= Édouard Chimot =

Édouard Chimot (26 November 1880 – 7 June 1959) was a French artist, illustrator and editor whose career reached its peak in the 1920s in Paris, through the publication of fine quality art-printed books. As artist his own work occupies a characteristic place, but as editor also his role was extremely important in bringing together some of the outstanding talents of that distinctive period in French art and providing the commissions upon which the development of their work in a formal context occurred.

== Early career ==
Born in Lille, Chimot studied under Jean-Baptiste Levert and Alexis Mossa at the École des Arts décoratifs in Nice, and then under Pharaon de Winter at the Beaux-Arts, Lille. The course of his early career is unclear. He seems to have first exhibited in 1912, rather late at the age of 32, and perilously close to the outbreak of World War I, which was to cause a four-year hiatus in his career, so that Chimot was 39 by the time he really made his mark on the Paris art world.

It seems possible that Chimot's late start as an artist was because he initially trained as an architect – the only speculation for this is an item on the internet from Fodor's guides, which credits Chimot with the design in 1903 of the Villa Lysis in Capri, for the dissolute Baron Jacques d'Adelswärd-Fersen. He went to Paris at the start of the 20th century and tried various occupations to gain a living, while continuing to draw at night. It was at this time that he bought an etching press and taught himself printmaking, in his rare free time.

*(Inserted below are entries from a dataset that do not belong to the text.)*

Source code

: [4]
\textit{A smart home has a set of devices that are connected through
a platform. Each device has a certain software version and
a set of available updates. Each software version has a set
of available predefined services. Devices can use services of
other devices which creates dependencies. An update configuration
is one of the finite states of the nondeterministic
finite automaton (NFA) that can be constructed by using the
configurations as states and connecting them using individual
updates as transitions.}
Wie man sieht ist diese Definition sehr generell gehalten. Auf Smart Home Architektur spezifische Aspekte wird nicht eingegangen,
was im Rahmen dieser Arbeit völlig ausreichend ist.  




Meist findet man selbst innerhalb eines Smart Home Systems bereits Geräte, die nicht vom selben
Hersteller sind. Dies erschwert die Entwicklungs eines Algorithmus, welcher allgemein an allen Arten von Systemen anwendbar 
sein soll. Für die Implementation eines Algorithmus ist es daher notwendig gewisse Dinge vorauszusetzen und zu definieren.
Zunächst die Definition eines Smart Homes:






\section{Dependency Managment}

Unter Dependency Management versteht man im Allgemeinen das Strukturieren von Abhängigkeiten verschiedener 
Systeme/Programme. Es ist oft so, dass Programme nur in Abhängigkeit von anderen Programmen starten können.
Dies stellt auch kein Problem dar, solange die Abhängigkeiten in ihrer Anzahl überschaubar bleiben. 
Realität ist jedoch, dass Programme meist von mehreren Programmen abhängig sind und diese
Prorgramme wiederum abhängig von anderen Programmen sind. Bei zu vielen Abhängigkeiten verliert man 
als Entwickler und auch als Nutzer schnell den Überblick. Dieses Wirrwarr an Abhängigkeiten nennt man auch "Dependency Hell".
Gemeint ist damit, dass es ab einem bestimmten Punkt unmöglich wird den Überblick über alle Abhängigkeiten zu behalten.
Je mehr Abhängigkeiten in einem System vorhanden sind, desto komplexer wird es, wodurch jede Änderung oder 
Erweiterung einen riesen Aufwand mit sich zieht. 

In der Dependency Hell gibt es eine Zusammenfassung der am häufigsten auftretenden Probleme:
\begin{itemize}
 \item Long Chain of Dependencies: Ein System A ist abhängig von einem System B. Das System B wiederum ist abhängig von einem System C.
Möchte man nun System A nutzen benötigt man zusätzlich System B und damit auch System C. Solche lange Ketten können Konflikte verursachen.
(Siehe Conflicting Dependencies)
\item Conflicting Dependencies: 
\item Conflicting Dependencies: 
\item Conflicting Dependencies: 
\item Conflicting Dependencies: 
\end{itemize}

In the years before the War Chimot had an atelier in Montmartre, haunted by "jeunes et jolies femmes" who served as his models. His first exhibition of drawings, etchings, and monotypes was in 1912; this was a success, and earned him a commission to illustrate René Baudu's text Les Après-midi de Montmartre with etchings of what André Warnod termed his "petites filles perdues" (little lost girls). Then came the long interruption of the First World War, during which Chimot was mobilized for nearly five years.

== A fresh start ==
After the war, Chimot rented Renoir’s studio in the Boulevard de Rochechouart. He already had the etchings for Les Après-midi de Montmartre. These were published in 1919, followed by La Montée aux enfers and Les Soirs d’opium by Maurice Magre, Le Fou by Aurele Partorni, L’Enfer by Henri Barbusse, La Petite Jeanne pâle by Jean de Tinan, and Mouki le Delaisse by André Cuel, all illustrated with original etchings between 1920 and 1922. In 1921 Chimot also founded a magazine, La Roseraie: Revue des Arts et des Lettres, published by the printer and publisher La Roseraie under Chimot's artistic direction. This however ceased production after a single issue.

=== Devambez ===
This led to the breakthrough in Chimot's career by which he became artistic director of Les Éditions d’Art Devambez. Between 1923 and 1931, from his atelier in the rue Ampère, he oversaw the production of an array of books illustrated by such artists as Pierre Brissaud, Edgar Chahine, Alméry Lobel-Riche, and Tsuguharu Foujita. He reserved some choice texts for himself, including Les Chansons de Bilitis by Pierre Louÿs (1925), Les Belles de nuit by Magre (1927), and Parallèlement by Paul Verlaine (1931).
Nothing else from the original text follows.